* [MATERIAL FOR THE TASK]
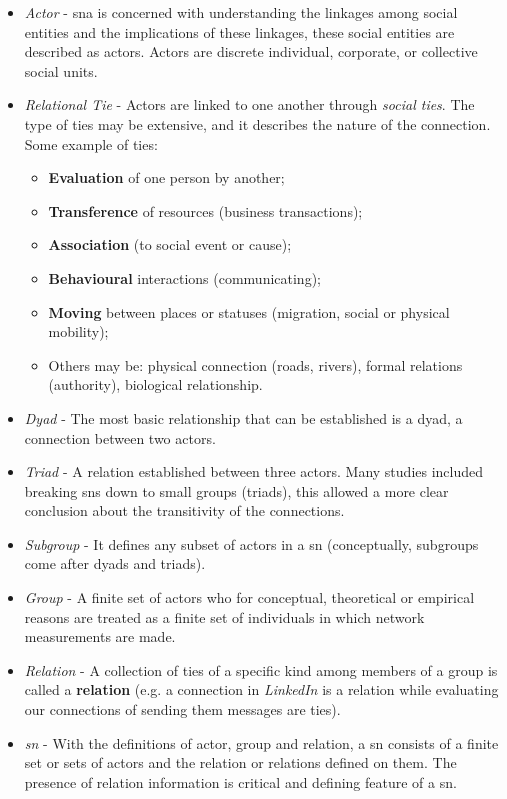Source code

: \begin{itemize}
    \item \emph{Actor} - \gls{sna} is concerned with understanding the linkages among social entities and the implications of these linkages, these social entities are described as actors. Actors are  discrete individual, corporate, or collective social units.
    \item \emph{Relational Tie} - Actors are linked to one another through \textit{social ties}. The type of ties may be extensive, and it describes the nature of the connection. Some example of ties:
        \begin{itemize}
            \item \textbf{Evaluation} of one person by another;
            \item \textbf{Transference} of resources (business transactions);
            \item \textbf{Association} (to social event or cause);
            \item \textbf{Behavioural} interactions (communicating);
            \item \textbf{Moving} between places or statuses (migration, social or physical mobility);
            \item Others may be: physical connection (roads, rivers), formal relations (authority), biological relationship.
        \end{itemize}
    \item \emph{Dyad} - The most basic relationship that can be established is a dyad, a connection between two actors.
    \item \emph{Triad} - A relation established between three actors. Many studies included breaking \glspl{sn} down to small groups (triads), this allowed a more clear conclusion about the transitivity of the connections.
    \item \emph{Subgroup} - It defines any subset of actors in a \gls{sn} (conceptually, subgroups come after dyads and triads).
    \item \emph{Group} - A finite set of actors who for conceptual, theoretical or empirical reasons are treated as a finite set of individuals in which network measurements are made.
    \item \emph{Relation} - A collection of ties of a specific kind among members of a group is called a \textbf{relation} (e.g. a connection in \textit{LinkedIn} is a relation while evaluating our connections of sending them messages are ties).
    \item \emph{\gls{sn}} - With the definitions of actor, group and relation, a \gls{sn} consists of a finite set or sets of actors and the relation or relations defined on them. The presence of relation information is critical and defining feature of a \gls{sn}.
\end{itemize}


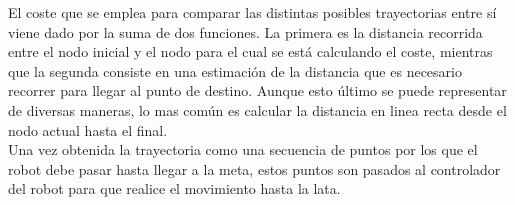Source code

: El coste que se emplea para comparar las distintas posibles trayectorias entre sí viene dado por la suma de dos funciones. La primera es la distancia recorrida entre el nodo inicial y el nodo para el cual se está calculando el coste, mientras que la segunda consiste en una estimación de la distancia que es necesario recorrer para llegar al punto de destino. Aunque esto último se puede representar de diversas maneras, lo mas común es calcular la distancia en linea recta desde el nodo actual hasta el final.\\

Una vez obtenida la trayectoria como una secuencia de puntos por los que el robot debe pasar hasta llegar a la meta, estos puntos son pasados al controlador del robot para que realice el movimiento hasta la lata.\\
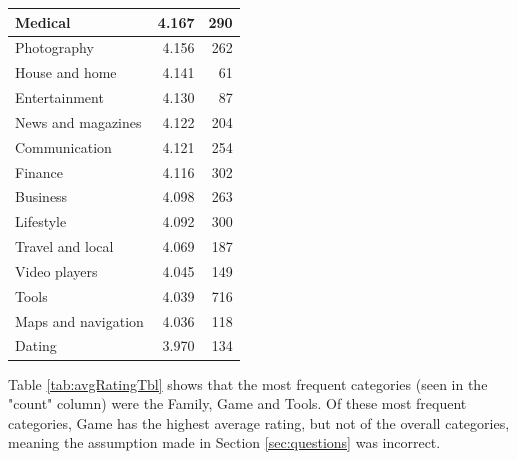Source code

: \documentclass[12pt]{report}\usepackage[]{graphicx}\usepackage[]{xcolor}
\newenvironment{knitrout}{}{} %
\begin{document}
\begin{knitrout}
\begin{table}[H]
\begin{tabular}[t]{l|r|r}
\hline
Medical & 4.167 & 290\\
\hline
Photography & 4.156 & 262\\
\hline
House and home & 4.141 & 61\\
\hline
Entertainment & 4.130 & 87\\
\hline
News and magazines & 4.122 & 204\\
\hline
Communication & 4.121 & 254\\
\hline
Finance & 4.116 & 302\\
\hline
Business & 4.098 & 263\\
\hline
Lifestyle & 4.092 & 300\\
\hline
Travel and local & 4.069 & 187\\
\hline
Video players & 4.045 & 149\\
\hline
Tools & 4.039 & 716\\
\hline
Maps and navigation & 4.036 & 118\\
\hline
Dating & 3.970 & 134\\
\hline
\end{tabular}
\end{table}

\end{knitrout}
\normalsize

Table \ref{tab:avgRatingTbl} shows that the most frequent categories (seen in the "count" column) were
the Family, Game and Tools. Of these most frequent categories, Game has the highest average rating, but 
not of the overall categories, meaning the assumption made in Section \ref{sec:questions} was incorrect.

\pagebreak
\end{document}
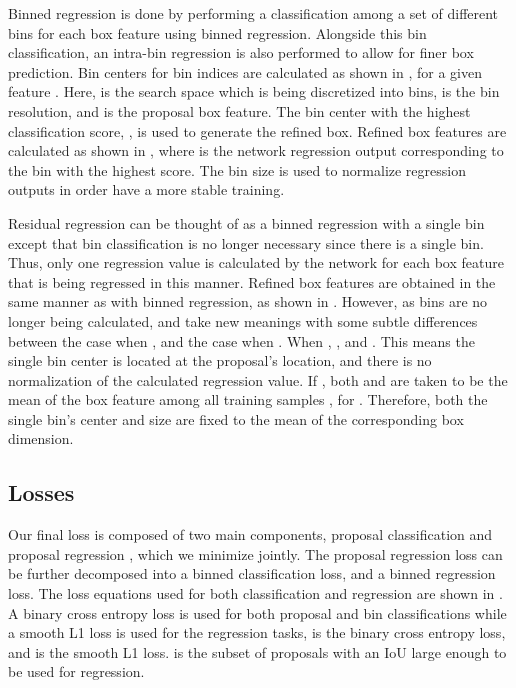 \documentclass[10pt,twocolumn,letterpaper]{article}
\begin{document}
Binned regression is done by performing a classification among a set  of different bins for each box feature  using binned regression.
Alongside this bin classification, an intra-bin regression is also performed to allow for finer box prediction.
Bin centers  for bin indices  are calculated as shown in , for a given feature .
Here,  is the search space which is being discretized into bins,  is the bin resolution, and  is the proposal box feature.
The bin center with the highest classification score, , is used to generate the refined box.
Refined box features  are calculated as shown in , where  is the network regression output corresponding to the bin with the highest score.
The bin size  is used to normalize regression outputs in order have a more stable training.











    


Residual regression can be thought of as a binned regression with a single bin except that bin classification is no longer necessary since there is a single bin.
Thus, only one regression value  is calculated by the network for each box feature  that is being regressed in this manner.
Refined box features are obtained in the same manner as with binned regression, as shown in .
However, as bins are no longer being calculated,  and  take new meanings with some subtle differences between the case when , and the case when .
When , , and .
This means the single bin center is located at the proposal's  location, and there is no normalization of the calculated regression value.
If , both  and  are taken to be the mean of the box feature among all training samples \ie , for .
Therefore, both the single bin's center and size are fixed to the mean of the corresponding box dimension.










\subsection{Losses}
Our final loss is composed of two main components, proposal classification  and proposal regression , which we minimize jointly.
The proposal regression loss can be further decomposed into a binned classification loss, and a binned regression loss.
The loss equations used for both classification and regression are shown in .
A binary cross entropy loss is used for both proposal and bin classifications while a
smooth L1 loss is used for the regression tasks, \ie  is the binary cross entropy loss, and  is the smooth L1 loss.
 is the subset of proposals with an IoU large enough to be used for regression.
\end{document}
---
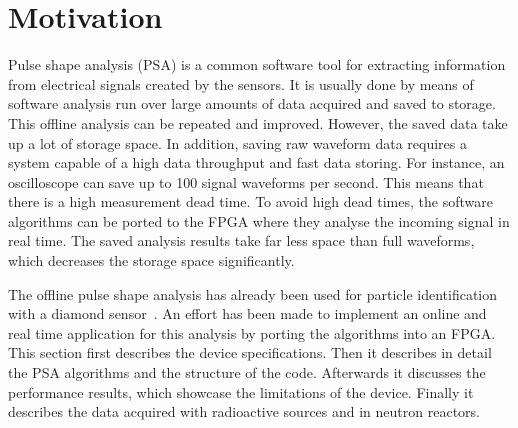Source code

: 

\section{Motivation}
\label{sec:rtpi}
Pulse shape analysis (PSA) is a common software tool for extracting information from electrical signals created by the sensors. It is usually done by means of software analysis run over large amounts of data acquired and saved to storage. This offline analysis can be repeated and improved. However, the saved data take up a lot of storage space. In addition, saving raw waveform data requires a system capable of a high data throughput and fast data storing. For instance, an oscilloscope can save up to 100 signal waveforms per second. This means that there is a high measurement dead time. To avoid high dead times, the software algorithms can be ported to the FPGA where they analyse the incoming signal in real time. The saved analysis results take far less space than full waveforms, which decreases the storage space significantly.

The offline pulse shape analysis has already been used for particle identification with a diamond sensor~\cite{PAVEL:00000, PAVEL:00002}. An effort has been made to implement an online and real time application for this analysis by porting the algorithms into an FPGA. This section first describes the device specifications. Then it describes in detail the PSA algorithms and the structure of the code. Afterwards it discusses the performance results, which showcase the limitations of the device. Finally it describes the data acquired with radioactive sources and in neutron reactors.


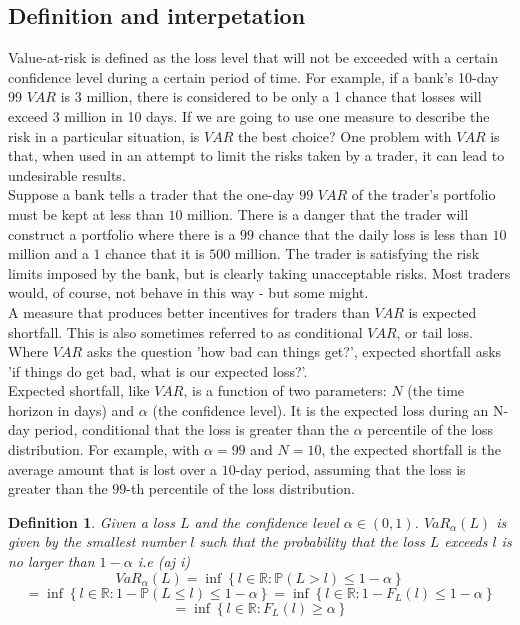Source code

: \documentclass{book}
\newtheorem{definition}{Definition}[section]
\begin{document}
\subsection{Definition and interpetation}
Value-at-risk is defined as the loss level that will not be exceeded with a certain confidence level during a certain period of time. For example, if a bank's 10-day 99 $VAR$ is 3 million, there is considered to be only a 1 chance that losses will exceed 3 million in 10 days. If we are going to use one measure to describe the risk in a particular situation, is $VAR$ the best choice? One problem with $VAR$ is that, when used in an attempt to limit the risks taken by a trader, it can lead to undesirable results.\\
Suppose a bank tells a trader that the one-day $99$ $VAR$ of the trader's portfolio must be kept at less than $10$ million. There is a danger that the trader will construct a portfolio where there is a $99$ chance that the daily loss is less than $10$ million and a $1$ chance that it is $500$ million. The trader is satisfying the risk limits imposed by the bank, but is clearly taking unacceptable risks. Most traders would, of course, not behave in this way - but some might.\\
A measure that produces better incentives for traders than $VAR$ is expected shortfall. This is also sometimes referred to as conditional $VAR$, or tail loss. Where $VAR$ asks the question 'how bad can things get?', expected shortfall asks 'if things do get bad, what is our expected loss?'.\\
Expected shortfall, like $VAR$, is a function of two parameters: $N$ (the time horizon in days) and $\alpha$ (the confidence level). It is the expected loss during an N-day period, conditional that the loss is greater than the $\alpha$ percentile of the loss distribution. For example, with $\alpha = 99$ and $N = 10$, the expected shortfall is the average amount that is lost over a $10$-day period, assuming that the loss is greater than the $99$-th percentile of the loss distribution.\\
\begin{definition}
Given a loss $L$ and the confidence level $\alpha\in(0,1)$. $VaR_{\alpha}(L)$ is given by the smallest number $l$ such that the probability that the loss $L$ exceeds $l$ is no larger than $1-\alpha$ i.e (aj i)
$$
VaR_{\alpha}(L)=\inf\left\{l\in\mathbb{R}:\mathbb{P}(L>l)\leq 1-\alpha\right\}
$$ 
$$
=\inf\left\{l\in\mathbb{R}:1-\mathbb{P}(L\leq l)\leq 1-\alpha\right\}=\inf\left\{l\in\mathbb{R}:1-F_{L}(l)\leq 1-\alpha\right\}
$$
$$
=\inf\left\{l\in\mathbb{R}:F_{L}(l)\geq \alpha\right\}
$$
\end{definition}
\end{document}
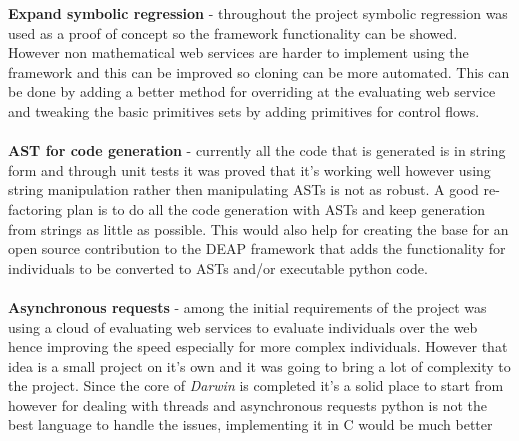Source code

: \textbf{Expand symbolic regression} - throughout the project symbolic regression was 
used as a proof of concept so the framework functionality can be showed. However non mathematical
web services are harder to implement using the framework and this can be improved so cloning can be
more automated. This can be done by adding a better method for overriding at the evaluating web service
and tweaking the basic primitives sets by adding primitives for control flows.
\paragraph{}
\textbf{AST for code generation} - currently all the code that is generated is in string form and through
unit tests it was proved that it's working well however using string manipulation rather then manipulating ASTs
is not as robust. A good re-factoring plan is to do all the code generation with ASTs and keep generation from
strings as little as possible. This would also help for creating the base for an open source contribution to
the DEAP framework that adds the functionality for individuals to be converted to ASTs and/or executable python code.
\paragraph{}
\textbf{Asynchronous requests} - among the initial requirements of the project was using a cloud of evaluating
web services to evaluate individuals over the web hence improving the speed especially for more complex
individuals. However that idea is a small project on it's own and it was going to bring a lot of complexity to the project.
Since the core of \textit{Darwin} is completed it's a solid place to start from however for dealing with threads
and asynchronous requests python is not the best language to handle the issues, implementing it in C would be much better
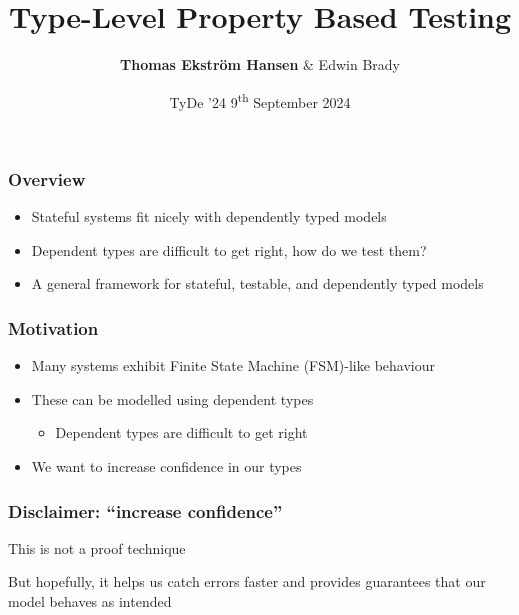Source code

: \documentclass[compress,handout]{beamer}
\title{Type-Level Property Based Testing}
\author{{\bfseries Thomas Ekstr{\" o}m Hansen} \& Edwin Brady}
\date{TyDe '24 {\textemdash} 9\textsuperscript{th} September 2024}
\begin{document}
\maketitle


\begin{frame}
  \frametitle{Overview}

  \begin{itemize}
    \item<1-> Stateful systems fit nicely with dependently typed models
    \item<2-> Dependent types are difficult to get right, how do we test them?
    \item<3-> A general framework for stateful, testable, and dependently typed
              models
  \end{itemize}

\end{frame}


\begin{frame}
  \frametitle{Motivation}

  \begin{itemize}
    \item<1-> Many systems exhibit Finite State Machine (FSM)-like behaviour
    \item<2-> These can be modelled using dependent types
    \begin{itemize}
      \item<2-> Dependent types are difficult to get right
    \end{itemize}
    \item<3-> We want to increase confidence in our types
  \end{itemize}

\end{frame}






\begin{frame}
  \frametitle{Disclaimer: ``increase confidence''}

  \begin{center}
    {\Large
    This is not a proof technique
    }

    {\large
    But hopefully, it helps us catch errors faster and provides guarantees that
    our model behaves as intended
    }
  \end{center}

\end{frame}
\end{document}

* [WORK ORDER]
Track down all lines above with the string "textit" and copy them.

* [YOUR RESPONSE]
    \item \emph{Relational Tie} - Actors are linked to one another through \textit{social ties}. The type of ties may be extensive, and it describes the nature of the connection. Some example of ties:
    \item \emph{Relation} - A collection of ties of a specific kind among members of a group is called a \textbf{relation} (e.g. a connection in \textit{LinkedIn} is a relation while evaluating our connections of sending them messages are ties).
Since the core of \textit{Darwin} is completed it's a solid place to start from however for dealing with threads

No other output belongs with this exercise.